The war has killed tens of thousands of Yemenis and pushed the entire country close to the brink of famine.

The ongoing war has also taken a heavy toll on the country’s infrastructure, destroying hospitals, schools, and factories. The UN says over 24 million Yemenis are in dire need of humanitarian aid, including 10 million suffering from extreme levels of hunger.

According to UNFPA, nearly half of all health facilities in Yemen are not functioning or only partially functioning, and "only 20 percent of health facilities provide maternal and child health services due to staff shortages, lack of supplies, inability to meet operational costs, or damage due to the conflict."

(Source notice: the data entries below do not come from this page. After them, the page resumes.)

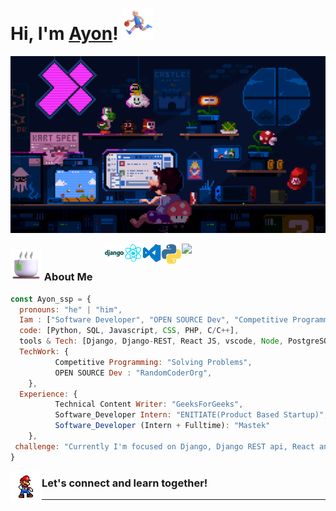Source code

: # Hi, I'm <a href='https://bento.me/ayon-ssp' target="_blank">Ayon</a>! <img src="Profile2/run.png" width="50">

![Cover](Profile2/coverImg.gif)

<img align='right' src="https://user-images.githubusercontent.com/74038190/229223156-0cbdaba9-3128-4d8e-8719-b6b4cf741b67.gif" width="230">
<img align='right' src="Profile2/python.gif" width="33">
<img align='right' src="Profile2/vs.gif" width="30">
<img align='right' src="Profile2/react.gif" width="30">
<img align='right' src="Profile2/django.png" width="30">



### <img src="Profile2/cofi.png" width="50">  About Me

```javascript
const Ayon_ssp = {
  pronouns: "he" | "him",
  Iam : ["Software Developer", "OPEN SOURCE Dev", "Competitive Programming"],
  code: [Python, SQL, Javascript, CSS, PHP, C/C++],
  tools & Tech: [Django, Django-REST, React JS, vscode, Node, PostgreSQL, Docker, Linux, Git, Flask, HTML, Postman],
  TechWork: {
          Competitive Programming: "Solving Problems",
          OPEN SOURCE Dev : "RandomCoderOrg",
    },
  Experience: {
          Technical Content Writer: "GeeksForGeeks",
          Software_Developer Intern: "ENITIATE(Product Based Startup)",
          Software_Developer (Intern + Fulltime): "Mastek"
    },
 challenge: "Currently I'm focused on Django, Django REST api, React and DSA"
}
```
<img align='left' src="Profile2/dance.gif" width="50">
<h3>Let's connect and learn together!</h3>
<hr>
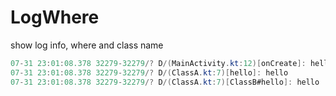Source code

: # LogWhere
show log info, where and class name
```java
07-31 23:01:08.378 32279-32279/? D/(MainActivity.kt:12)[onCreate]: hello Main
07-31 23:01:08.378 32279-32279/? D/(ClassA.kt:7)[hello]: hello
07-31 23:01:08.378 32279-32279/? D/(ClassA.kt:7)[ClassB#hello]: hello
```
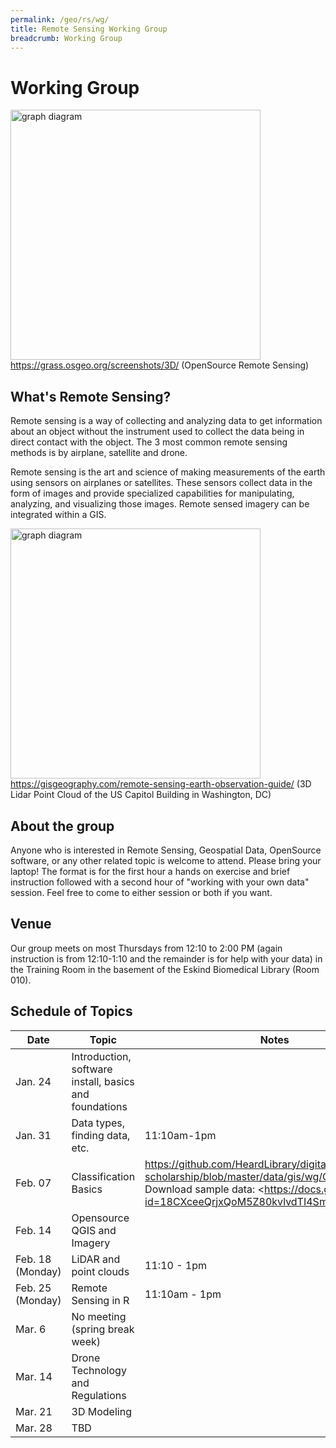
 ```yaml
---
permalink: /geo/rs/wg/
title: Remote Sensing Working Group
breadcrumb: Working Group
---
```


# Working Group

<img src="https://grass.osgeo.org/uploads/images/Gallery/3D/landsat_RGB_nviz_trento.png" alt = "graph diagram" style="width:400px" /><br/>
https://grass.osgeo.org/screenshots/3D/ (OpenSource Remote Sensing)

## What's Remote Sensing?

Remote sensing is a way of collecting and analyzing data to get information about an object without the instrument used to collect the data being in direct contact with the object.  The 3 most common remote sensing methods is by airplane, satellite and drone.

Remote sensing is the art and science of making measurements of the earth using sensors on airplanes or satellites. These sensors collect data in the form of images and provide specialized capabilities for manipulating, analyzing, and visualizing those images. Remote sensed imagery can be integrated within a GIS.

<img src="https://gisgeography.com/wp-content/uploads/2015/11/capitol-building-lidar-425x227.png" alt = "graph diagram" style="width:400px" /><br/>
https://gisgeography.com/remote-sensing-earth-observation-guide/ (3D Lidar Point Cloud of the US Capitol Building in Washington, DC)

## About the group

Anyone who is interested in Remote Sensing, Geospatial Data, OpenSource software, or any other related topic is welcome to attend.  Please bring your laptop!  The format is for the first hour a hands on exercise and brief instruction followed with a second hour of "working with your own data" session.  Feel free to come to either session or both if you want.

## Venue

Our group meets on most Thursdays from 12:10 to 2:00 PM (again instruction is from 12:10-1:10 and the remainder is for help with your data) in the Training Room in the basement of the Eskind Biomedical Library (Room 010).  


## Schedule of Topics

| Date | Topic | Notes |
|------|-------|-------|
| Jan. 24| Introduction, software install, basics and foundations  |  |
| Jan. 31 | Data types, finding data, etc. | 11:10am-1pm  |
| Feb. 07 | Classification Basics | <https://github.com/HeardLibrary/digital-scholarship/blob/master/data/gis/wg/Classification.pdf> Download sample data: <https://docs.google.com/uc?id=18CXceeQrjxQoM5Z80kvlvdTI4SmVBDZn|>
| Feb. 14 | Opensource QGIS and Imagery |  |
| Feb. 18 (Monday) | LiDAR and point clouds| 11:10 - 1pm |
| Feb. 25 (Monday) | Remote Sensing in R | 11:10am - 1pm |
| Mar. 6 | No meeting (spring break week) |  |
| Mar. 14 | Drone Technology and Regulations |  |
| Mar. 21 | 3D Modeling |  |
| Mar. 28 | TBD|  | |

Moreover, equipment and medical supplies are insufficient or obsolete, the UN agency said, adding that health workers have not been paid, or have only been irregularly paid, in more than two years.

It also warned that if the global pandemic was prolonged, the number of women without having access to family planning, and those facing unintended pregnancies, gender-based violence and other harmful practices could significantly soar by millions of cases in the next couple of months.

The UN agency further warned that a serious funding shortage would force UNFPA to stop the flow of providing life-saving reproductive health services in about 140 health facilities in the impoverished country.

If such facilities shut down, an estimated 320,000 pregnant women would lose services from reproductive health centers and over 48,000 women could lose their lives of emergency obstetric complications in Yemen, it further warned.

Separately on Wednesday, the World Health Organization (WHO) warned that the COVID-19 contagious disease was going to be widespread in war-ravaged Yemen and affected a large number of people there.

Figures from health ministry of Yemen show that as of Thursday, 25 people have tested positive for COVID-19 and five others have died of the disease.